AbstractIn this special issue, we bring together empirical research that takes a critical perspective on the relationship between language learning and individual aspirations for future success. In doing so we aim to initiate a debate on how neoliberal ideology and mode of governance permeate language learning as part of a wider neoliberal project that postulates the ideal of the competitive and self-responsible language learner. The four contributions illustrate how neoliberal desires about entrepreneurial selves play out differently within different social, political, or linguistic contexts.
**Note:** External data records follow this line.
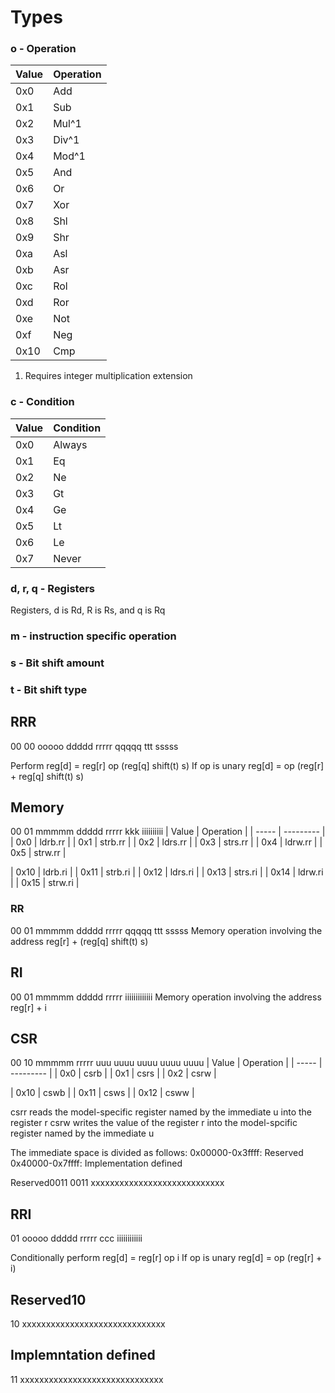 # Types

### o - Operation
| Value | Operation |
| ----- | --------- |
| 0x0   | Add       |
| 0x1   | Sub       |
| 0x2   | Mul^1     |
| 0x3   | Div^1     |
| 0x4   | Mod^1
| 0x5   | And       |
| 0x6   | Or        |
| 0x7   | Xor       |
| 0x8   | Shl       |
| 0x9   | Shr       |
| 0xa   | Asl       |
| 0xb   | Asr       |
| 0xc   | Rol       |
| 0xd   | Ror       |
| 0xe   | Not       |
| 0xf   | Neg       |
| 0x10  | Cmp       |

1. Requires integer multiplication extension

### c - Condition
| Value | Condition |
| ----- | --------- |
| 0x0   | Always    |
| 0x1   | Eq        |
| 0x2   | Ne        |
| 0x3   | Gt        |
| 0x4   | Ge        |
| 0x5   | Lt        |
| 0x6   | Le        |
| 0x7   | Never     |

### d, r, q - Registers
Registers, d is Rd, R is Rs, and q is Rq

### m - instruction specific operation

### s - Bit shift amount

### t - Bit shift type

## RRR
00 00 ooooo ddddd rrrrr qqqqq ttt sssss

Perform reg[d] = reg[r] op (reg[q] shift(t) s)
If op is unary reg[d] = op (reg[r] + reg[q] shift(t) s)

## Memory
00 01 mmmmm ddddd rrrrr kkk iiiiiiiiii
| Value | Operation |
| ----- | --------- |
| 0x0   | ldrb.rr   |
| 0x1   | strb.rr   |
| 0x2   | ldrs.rr   |
| 0x3   | strs.rr   |
| 0x4   | ldrw.rr   |
| 0x5   | strw.rr   |

| 0x10  | ldrb.ri   |
| 0x11  | strb.ri   |
| 0x12  | ldrs.ri   |
| 0x13  | strs.ri   |
| 0x14  | ldrw.ri   |
| 0x15  | strw.ri   |

### RR
00 01 mmmmm ddddd rrrrr qqqqq ttt sssss
Memory operation involving the address reg[r] + (reg[q] shift(t) s)

## RI
00 01 mmmmm ddddd rrrrr iiiiiiiiiiiii
Memory operation involving the address reg[r] + i

## CSR
00 10 mmmmm rrrrr uuu uuuu uuuu uuuu uuuu
| Value | Operation |
| ----- | --------- |
| 0x0   | csrb      |
| 0x1   | csrs      |
| 0x2   | csrw      |

| 0x10  | cswb      |
| 0x11  | csws      |
| 0x12  | csww      |

csrr reads the model-specific register named by the immediate u into the register r
csrw writes the value of the register r into the model-spcific register named by the immediate u

The immediate space is divided as follows:
0x00000-0x3ffff: Reserved
0x40000-0x7ffff: Implementation defined

Reserved0011
0011 xxxxxxxxxxxxxxxxxxxxxxxxxxxx

## RRI
01 ooooo ddddd rrrrr ccc iiiiiiiiiiii

Conditionally perform reg[d] = reg[r] op i
If op is unary reg[d] = op (reg[r] + i)

## Reserved10
10 xxxxxxxxxxxxxxxxxxxxxxxxxxxxxx

## Implemntation defined
11 xxxxxxxxxxxxxxxxxxxxxxxxxxxxxx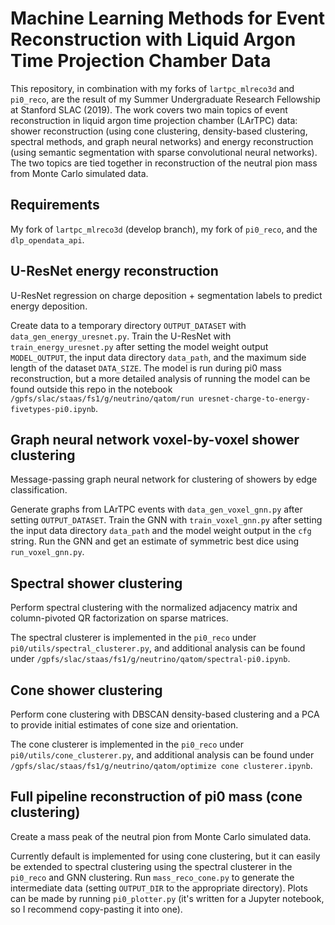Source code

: # Machine Learning Methods for Event Reconstruction with Liquid Argon Time Projection Chamber Data

This repository, in combination with my forks of `lartpc_mlreco3d` and `pi0_reco`, are the result of my Summer Undergraduate Research Fellowship at Stanford SLAC (2019). The work covers two main topics of event reconstruction in liquid argon time projection chamber (LArTPC) data: shower reconstruction (using cone clustering, density-based clustering, spectral methods, and graph neural networks) and energy reconstruction (using semantic segmentation with sparse convolutional neural networks). The two topics are tied together in reconstruction of the neutral pion mass from Monte Carlo simulated data.

## Requirements

My fork of `lartpc_mlreco3d` (develop branch), my fork of `pi0_reco`, and the `dlp_opendata_api`.


## U-ResNet energy reconstruction

U-ResNet regression on charge deposition + segmentation labels to predict energy deposition.

Create data to a temporary directory `OUTPUT_DATASET` with `data_gen_energy_uresnet.py`. Train the U-ResNet with `train_energy_uresnet.py` after setting the model weight output `MODEL_OUTPUT`, the input data directory `data_path`, and the maximum side length of the dataset `DATA_SIZE`. The model is run during pi0 mass reconstruction, but a more detailed analysis of running the model can be found outside this repo in the notebook `/gpfs/slac/staas/fs1/g/neutrino/qatom/run uresnet-charge-to-energy-fivetypes-pi0.ipynb`.


## Graph neural network voxel-by-voxel shower clustering

Message-passing graph neural network for clustering of showers by edge classification.

Generate graphs from LArTPC events with `data_gen_voxel_gnn.py` after setting `OUTPUT_DATASET`. Train the GNN with `train_voxel_gnn.py` after setting the input data directory `data_path` and the model weight output in the `cfg` string. Run the GNN and get an estimate of symmetric best dice using `run_voxel_gnn.py`.


## Spectral shower clustering

Perform spectral clustering with the normalized adjacency matrix and column-pivoted QR factorization on sparse matrices.

The spectral clusterer is implemented in the `pi0_reco` under `pi0/utils/spectral_clusterer.py`, and additional analysis can be found under `/gpfs/slac/staas/fs1/g/neutrino/qatom/spectral-pi0.ipynb`.

## Cone shower clustering

Perform cone clustering with DBSCAN density-based clustering and a PCA to provide initial estimates of cone size and orientation.

The cone clusterer is implemented in the `pi0_reco` under `pi0/utils/cone_clusterer.py`, and additional analysis can be found under `/gpfs/slac/staas/fs1/g/neutrino/qatom/optimize cone clusterer.ipynb`.


## Full pipeline reconstruction of pi0 mass (cone clustering)

Create a mass peak of the neutral pion from Monte Carlo simulated data.

Currently default is implemented for using cone clustering, but it can easily be extended to spectral clustering using the spectral clusterer in the `pi0_reco` and GNN clustering. Run `mass_reco_cone.py` to generate the intermediate data (setting `OUTPUT_DIR` to the appropriate directory). Plots can be made by running `pi0_plotter.py` (it's written for a Jupyter notebook, so I recommend copy-pasting it into one).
They do not only address different languages individuals supposedly need to teach or acquire for a successful future within a specific context, but also concentrate on the discourses and social relations shaping these entrepreneurial aspirations. Ranging from vocational training in Japan, early education in Singapore, healthcare tourism in India, to higher education in Switzerland, the contributions all illustrate the role of language as part of the struggle to improve either oneself or others. While the research sites illustrate that investments in language are simultaneously promising and risky and as such dependent on local and global linguistic markets, they equally highlight underlying language ideologies and reveal wider structures of inequality that are firmly embedded in local, national and global contexts.